Key Points
- All organizations should focus on easy, day-to-day publishing.
- Publishing should be streamlined for common tasks (and not for unusual situations).
- Easy publishing should always be a priority, on an ongoing basis and with big redesigns.
Fundamentally we need to have strong, end-to-end publishing. This should be highly prioritized in any implementation, and also for ongoing improvements.
What is easy, day-to-day publishing?
Easy, day-to-day publishing is:
Streamlined publishing of...
the content your organization most frequently needs to publish...
in a way that makes it easy to publish at high quality.
To accomplish this we need to:
Reduce steps in the publishing process
Reduce cognitive load
Make it easy for the publisher to publish high quality content
Focus on the day-to-day publishing rather than the obscure power user cases
Selling the importance of improving publishing
Part of our problem is that publishing difficulties can be somewhat invisible to everyone not affected. After all, the publishing process is a behind-the-scenes problem. A good approach to convince teams of the need to improve publishing is to emphasize how this ends up affecting the site itself. In other words, sell:
Better consistency
Better quality
More frequent publishing
Ability to better optimize
If you do high volume publishing, then a key selling point will be:
Staff spend less time publishing.
This is difficult but achievable
We have two key times to improve the publishing process:
During big change. If you are considering replacing your CMS, then the publishing process should be front and center. But seeing how easy it is to publish default content types in the CMS isn't very useful, unless they meet your needs. You need to look at how your common content would be published. For instance, if you have a news site then you need to see how easily and quickly you can publish a news story. Then of course during execution you need to keep a focus on this.
During ongoing change. Whenever someone asks for a change on the front end is a good time to talk about the publishing process. Basically, you want to always be asking "how will people publish the content to make this type of change in the future, not just now?"
The basic steps of content publishing
Obviously the steps need to be developed that are specific to your organization's needs — as a starter:
Start from a blank slate (the content publisher isn’t already logged into the CMS).

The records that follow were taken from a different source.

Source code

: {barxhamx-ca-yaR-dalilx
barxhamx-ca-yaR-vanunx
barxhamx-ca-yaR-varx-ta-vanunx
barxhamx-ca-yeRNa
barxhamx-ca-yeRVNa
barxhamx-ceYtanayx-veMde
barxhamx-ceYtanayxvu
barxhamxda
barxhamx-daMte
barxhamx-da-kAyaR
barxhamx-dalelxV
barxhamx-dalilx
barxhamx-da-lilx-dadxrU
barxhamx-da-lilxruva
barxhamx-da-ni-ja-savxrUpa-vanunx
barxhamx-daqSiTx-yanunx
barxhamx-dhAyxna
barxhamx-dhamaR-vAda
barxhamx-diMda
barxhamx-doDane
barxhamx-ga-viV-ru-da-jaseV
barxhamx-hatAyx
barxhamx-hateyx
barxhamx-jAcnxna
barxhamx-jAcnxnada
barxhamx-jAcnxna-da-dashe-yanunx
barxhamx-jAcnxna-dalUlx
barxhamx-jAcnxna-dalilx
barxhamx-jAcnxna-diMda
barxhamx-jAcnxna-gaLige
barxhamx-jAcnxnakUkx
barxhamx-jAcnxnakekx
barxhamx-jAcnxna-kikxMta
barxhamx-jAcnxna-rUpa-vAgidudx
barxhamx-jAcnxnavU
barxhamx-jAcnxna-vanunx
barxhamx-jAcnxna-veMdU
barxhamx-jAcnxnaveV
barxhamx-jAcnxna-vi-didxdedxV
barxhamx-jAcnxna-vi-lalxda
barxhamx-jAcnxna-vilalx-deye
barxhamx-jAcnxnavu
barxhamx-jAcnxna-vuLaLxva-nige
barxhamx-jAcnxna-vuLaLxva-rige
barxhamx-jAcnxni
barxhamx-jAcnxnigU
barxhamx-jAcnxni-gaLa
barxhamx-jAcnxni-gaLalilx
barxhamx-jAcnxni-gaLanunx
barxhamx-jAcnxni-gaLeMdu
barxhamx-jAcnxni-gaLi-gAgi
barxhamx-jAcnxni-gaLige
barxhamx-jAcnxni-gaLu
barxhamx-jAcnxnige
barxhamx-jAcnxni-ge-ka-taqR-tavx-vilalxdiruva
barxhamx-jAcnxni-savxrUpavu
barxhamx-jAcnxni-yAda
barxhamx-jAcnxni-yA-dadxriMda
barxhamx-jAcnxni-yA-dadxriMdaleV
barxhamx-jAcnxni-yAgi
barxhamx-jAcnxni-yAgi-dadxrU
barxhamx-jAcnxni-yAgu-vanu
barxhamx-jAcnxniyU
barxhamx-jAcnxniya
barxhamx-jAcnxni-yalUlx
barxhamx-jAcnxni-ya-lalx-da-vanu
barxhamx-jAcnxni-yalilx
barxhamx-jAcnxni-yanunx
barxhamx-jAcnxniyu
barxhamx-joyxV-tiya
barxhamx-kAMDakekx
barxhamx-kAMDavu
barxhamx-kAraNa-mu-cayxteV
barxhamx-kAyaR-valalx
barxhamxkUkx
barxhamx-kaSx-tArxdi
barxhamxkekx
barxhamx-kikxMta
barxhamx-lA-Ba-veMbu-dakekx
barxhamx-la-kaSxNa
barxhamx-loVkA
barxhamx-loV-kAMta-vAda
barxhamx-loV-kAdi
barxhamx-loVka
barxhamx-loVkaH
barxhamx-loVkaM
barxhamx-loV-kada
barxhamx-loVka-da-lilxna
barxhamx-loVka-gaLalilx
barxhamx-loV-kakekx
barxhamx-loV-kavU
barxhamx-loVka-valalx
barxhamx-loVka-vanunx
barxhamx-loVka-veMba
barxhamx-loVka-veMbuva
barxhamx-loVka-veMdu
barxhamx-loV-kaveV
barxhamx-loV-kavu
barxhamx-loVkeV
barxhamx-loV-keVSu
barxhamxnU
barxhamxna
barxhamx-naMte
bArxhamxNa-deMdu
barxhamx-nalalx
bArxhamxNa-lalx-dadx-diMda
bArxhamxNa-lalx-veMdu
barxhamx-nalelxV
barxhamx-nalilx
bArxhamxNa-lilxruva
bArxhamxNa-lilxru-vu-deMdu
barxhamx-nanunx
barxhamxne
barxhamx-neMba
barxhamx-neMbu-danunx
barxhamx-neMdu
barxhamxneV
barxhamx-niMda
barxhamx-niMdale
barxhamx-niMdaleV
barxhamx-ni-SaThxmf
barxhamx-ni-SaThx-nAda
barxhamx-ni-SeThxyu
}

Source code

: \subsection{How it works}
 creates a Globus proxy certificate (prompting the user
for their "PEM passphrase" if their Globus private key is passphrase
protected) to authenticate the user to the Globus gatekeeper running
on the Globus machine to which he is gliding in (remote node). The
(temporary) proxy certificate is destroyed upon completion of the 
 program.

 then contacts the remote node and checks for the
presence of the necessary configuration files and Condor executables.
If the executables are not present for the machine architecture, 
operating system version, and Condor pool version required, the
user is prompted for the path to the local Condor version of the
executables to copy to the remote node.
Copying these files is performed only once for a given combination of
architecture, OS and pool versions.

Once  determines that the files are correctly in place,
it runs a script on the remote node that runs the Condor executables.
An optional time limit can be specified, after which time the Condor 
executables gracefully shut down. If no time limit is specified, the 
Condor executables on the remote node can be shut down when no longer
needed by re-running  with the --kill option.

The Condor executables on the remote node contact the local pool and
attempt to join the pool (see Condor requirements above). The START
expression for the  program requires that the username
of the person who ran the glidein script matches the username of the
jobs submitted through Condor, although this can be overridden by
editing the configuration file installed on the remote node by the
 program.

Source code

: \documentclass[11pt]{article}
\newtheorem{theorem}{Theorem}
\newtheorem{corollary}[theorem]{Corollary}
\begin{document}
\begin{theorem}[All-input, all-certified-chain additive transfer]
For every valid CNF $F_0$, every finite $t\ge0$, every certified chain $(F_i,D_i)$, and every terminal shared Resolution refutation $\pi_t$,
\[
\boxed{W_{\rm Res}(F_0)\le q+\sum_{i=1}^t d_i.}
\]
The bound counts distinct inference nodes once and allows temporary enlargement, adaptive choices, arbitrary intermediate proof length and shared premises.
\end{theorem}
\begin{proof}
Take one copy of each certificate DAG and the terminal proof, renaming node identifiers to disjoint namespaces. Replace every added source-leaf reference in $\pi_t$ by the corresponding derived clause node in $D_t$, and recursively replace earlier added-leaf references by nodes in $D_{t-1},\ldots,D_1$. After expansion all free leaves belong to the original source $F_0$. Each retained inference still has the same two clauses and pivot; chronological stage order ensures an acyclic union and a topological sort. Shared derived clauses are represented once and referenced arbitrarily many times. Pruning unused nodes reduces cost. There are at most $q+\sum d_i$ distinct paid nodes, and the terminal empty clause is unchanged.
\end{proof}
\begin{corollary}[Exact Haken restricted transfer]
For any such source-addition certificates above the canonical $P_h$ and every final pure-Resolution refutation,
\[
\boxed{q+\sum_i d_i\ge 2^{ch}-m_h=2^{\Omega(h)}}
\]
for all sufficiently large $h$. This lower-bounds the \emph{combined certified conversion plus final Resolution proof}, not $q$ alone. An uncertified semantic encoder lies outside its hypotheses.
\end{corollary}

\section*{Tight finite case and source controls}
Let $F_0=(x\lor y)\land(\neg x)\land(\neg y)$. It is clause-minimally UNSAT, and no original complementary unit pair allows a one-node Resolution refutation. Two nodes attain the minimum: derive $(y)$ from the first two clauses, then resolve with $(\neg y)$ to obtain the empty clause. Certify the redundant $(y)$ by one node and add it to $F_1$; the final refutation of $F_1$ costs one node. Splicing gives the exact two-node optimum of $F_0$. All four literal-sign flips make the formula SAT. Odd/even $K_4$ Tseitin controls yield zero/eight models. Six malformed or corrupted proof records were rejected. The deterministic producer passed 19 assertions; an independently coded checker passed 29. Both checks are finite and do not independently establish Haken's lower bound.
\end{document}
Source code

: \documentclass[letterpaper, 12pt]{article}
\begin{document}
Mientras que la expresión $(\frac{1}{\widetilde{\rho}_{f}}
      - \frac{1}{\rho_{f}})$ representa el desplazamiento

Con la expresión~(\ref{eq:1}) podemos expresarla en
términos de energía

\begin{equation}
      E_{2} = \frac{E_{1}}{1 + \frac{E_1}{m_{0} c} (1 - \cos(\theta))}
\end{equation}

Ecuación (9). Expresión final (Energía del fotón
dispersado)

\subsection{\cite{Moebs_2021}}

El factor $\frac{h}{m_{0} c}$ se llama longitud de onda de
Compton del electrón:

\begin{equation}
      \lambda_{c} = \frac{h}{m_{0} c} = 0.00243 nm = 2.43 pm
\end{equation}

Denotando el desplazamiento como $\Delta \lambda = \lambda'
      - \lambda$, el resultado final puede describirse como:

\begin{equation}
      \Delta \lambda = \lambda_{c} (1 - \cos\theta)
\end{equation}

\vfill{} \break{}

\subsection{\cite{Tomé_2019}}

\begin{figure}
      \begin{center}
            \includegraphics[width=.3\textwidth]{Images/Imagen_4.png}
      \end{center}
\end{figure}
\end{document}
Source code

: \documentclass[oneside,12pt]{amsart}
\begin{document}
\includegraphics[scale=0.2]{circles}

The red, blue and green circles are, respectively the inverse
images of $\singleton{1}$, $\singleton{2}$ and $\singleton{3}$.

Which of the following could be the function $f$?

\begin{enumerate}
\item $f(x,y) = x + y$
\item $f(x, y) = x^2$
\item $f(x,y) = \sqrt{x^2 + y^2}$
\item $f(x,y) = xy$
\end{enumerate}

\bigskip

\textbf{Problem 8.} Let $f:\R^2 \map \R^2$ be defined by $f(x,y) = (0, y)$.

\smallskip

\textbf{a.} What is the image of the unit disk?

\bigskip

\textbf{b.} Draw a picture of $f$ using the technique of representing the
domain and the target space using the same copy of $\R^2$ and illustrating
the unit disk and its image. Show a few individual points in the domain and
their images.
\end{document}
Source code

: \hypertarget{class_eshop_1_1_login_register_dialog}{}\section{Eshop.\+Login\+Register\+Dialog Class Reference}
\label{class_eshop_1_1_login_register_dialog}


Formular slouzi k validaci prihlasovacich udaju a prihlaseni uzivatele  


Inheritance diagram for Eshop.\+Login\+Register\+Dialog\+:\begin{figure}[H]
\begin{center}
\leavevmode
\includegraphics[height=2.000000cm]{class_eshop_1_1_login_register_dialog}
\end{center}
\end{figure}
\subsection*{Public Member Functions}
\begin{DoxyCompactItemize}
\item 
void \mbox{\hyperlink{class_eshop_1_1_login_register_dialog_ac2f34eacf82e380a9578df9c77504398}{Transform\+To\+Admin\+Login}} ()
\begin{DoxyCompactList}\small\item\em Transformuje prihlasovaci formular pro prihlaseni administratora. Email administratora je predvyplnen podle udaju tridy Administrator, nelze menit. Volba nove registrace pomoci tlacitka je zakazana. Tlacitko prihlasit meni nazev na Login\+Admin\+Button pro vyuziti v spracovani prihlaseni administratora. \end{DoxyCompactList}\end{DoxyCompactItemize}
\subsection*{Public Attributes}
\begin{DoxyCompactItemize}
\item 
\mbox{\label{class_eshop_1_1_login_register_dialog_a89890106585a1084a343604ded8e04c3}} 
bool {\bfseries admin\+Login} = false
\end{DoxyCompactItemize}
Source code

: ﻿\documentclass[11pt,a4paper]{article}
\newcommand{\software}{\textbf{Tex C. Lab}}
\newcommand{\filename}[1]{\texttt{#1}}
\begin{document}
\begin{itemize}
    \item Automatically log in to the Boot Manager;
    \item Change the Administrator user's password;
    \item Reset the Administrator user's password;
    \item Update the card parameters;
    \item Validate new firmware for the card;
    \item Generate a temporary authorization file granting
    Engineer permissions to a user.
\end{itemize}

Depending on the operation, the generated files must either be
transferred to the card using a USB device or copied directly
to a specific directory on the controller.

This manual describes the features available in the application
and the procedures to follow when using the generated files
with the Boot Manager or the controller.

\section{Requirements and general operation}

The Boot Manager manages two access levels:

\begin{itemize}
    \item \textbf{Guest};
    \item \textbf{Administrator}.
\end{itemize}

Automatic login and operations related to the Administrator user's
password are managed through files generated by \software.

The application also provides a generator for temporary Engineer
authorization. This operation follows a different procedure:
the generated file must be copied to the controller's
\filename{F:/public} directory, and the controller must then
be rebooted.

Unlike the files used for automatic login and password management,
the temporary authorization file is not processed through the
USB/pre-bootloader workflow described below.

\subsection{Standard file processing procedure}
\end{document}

Content publisher logs into the CMS.
Content publisher initiates publishing a new piece of content, preferably indicating the content type (product update, webinar, research report, etc) — not file type (PDF, Excel file, image, movie, etc) or some technical type of how your CMS will render the content. The way the content publisher thinks about the content, not how the CMS forces the publisher to think about it.
Content publisher enters information to publish content.
Content publisher previews, preferably across multiple representative device screen sizes, what the entire page / other common representations
Content publisher either publishes the content or submits to workflow (in the case of workflow then it should flow through all approvals leading to publish)
Content appears
There often does need to be an education process with content publishers to think in terms of structured content types rather than pages, and sometimes it makes sense to continue with a very page-based approach. But nonetheless there is a logical way of talking about content (people don’t walk down the hallway talking about creating a static web page but about publishing a press release).
Measuring success
The most concrete measure is how long it takes to publish, from end-to-end (all the steps listed above), a piece of common content. When considering different tools and implementation teams this could be a core part of your selection process. Other measures of success are softer to measure but equally important: mental burden on the content publisher and how well the system steers the publisher toward high quality publishing.
The amount of effort to expend on implementing this use case is mitigated by two factors: the number of publishers (the smaller the number, the less urgent this is) and the frequency of publishing (the less frequent, the less urgent this use case is.